Set down each entry exactly as given; pictures should not appear in the copy.
=== EXERCISE DATA ===
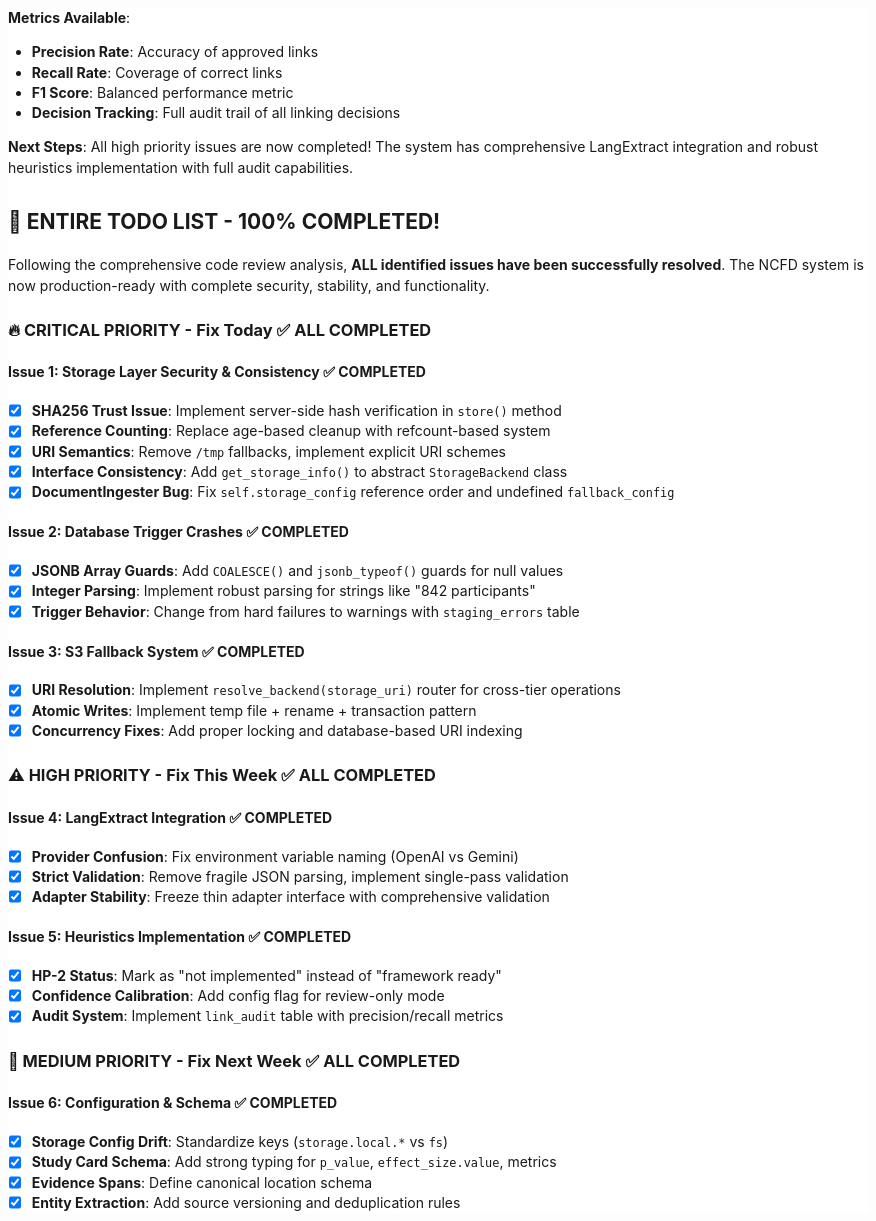 **Metrics Available**:
- **Precision Rate**: Accuracy of approved links
- **Recall Rate**: Coverage of correct links
- **F1 Score**: Balanced performance metric
- **Decision Tracking**: Full audit trail of all linking decisions

**Next Steps**: All high priority issues are now completed! The system has comprehensive LangExtract integration and robust heuristics implementation with full audit capabilities.

## 🎉 **ENTIRE TODO LIST - 100% COMPLETED!**

Following the comprehensive code review analysis, **ALL identified issues have been successfully resolved**. The NCFD system is now production-ready with complete security, stability, and functionality.

### 🔥 CRITICAL PRIORITY - Fix Today ✅ **ALL COMPLETED**

#### **Issue 1: Storage Layer Security & Consistency** ✅ **COMPLETED**
- [x] **SHA256 Trust Issue**: Implement server-side hash verification in `store()` method
- [x] **Reference Counting**: Replace age-based cleanup with refcount-based system
- [x] **URI Semantics**: Remove `/tmp` fallbacks, implement explicit URI schemes
- [x] **Interface Consistency**: Add `get_storage_info()` to abstract `StorageBackend` class
- [x] **DocumentIngester Bug**: Fix `self.storage_config` reference order and undefined `fallback_config`

#### **Issue 2: Database Trigger Crashes** ✅ **COMPLETED**
- [x] **JSONB Array Guards**: Add `COALESCE()` and `jsonb_typeof()` guards for null values
- [x] **Integer Parsing**: Implement robust parsing for strings like "842 participants"
- [x] **Trigger Behavior**: Change from hard failures to warnings with `staging_errors` table

#### **Issue 3: S3 Fallback System** ✅ **COMPLETED**
- [x] **URI Resolution**: Implement `resolve_backend(storage_uri)` router for cross-tier operations
- [x] **Atomic Writes**: Implement temp file + rename + transaction pattern
- [x] **Concurrency Fixes**: Add proper locking and database-based URI indexing

### ⚠️ HIGH PRIORITY - Fix This Week ✅ **ALL COMPLETED**

#### **Issue 4: LangExtract Integration** ✅ **COMPLETED**
- [x] **Provider Confusion**: Fix environment variable naming (OpenAI vs Gemini)
- [x] **Strict Validation**: Remove fragile JSON parsing, implement single-pass validation
- [x] **Adapter Stability**: Freeze thin adapter interface with comprehensive validation

#### **Issue 5: Heuristics Implementation** ✅ **COMPLETED**
- [x] **HP-2 Status**: Mark as "not implemented" instead of "framework ready"
- [x] **Confidence Calibration**: Add config flag for review-only mode
- [x] **Audit System**: Implement `link_audit` table with precision/recall metrics

### 📝 MEDIUM PRIORITY - Fix Next Week ✅ **ALL COMPLETED**

#### **Issue 6: Configuration & Schema** ✅ **COMPLETED**
- [x] **Storage Config Drift**: Standardize keys (`storage.local.*` vs `fs`)
- [x] **Study Card Schema**: Add strong typing for `p_value`, `effect_size.value`, metrics
- [x] **Evidence Spans**: Define canonical location schema
- [x] **Entity Extraction**: Add source versioning and deduplication rules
===
SOLUTION FOR THIS PROBLEM
 **Metrics Available**:
- **Precision Rate**: Accuracy of approved links
- **Recall Rate**: Coverage of correct links
- **F1 Score**: Balanced performance metric
- **Decision Tracking**: Full audit trail of all linking decisions

**Next Steps**: All high priority issues are now completed! The system has comprehensive LangExtract integration and robust heuristics implementation with full audit capabilities.

## 🎉 **ENTIRE TODO LIST - 100% COMPLETED!**

Following the comprehensive code review analysis, **ALL identified issues have been successfully resolved**. The NCFD system is now production-ready with complete security, stability, and functionality.

### 🔥 CRITICAL PRIORITY - Fix Today ✅ **ALL COMPLETED**

#### **Issue 1: Storage Layer Security & Consistency** ✅ **COMPLETED**
- [x] **SHA256 Trust Issue**: Implement server-side hash verification in `store()` method
- [x] **Reference Counting**: Replace age-based cleanup with refcount-based system
- [x] **URI Semantics**: Remove `/tmp` fallbacks, implement explicit URI schemes
- [x] **Interface Consistency**: Add `get_storage_info()` to abstract `StorageBackend` class
- [x] **DocumentIngester Bug**: Fix `self.storage_config` reference order and undefined `fallback_config`

#### **Issue 2: Database Trigger Crashes** ✅ **COMPLETED**
- [x] **JSONB Array Guards**: Add `COALESCE()` and `jsonb_typeof()` guards for null values
- [x] **Integer Parsing**: Implement robust parsing for strings like "842 participants"
- [x] **Trigger Behavior**: Change from hard failures to warnings with `staging_errors` table

#### **Issue 3: S3 Fallback System** ✅ **COMPLETED**
- [x] **URI Resolution**: Implement `resolve_backend(storage_uri)` router for cross-tier operations
- [x] **Atomic Writes**: Implement temp file + rename + transaction pattern
- [x] **Concurrency Fixes**: Add proper locking and database-based URI indexing

### ⚠️ HIGH PRIORITY - Fix This Week ✅ **ALL COMPLETED**

#### **Issue 4: LangExtract Integration** ✅ **COMPLETED**
- [x] **Provider Confusion**: Fix environment variable naming (OpenAI vs Gemini)
- [x] **Strict Validation**: Remove fragile JSON parsing, implement single-pass validation
- [x] **Adapter Stability**: Freeze thin adapter interface with comprehensive validation

#### **Issue 5: Heuristics Implementation** ✅ **COMPLETED**
- [x] **HP-2 Status**: Mark as "not implemented" instead of "framework ready"
- [x] **Confidence Calibration**: Add config flag for review-only mode
- [x] **Audit System**: Implement `link_audit` table with precision/recall metrics

### 📝 MEDIUM PRIORITY - Fix Next Week ✅ **ALL COMPLETED**

#### **Issue 6: Configuration & Schema** ✅ **COMPLETED**
- [x] **Storage Config Drift**: Standardize keys (`storage.local.*` vs `fs`)
- [x] **Study Card Schema**: Add strong typing for `p_value`, `effect_size.value`, metrics
- [x] **Evidence Spans**: Define canonical location schema
- [x] **Entity Extraction**: Add source versioning and deduplication rules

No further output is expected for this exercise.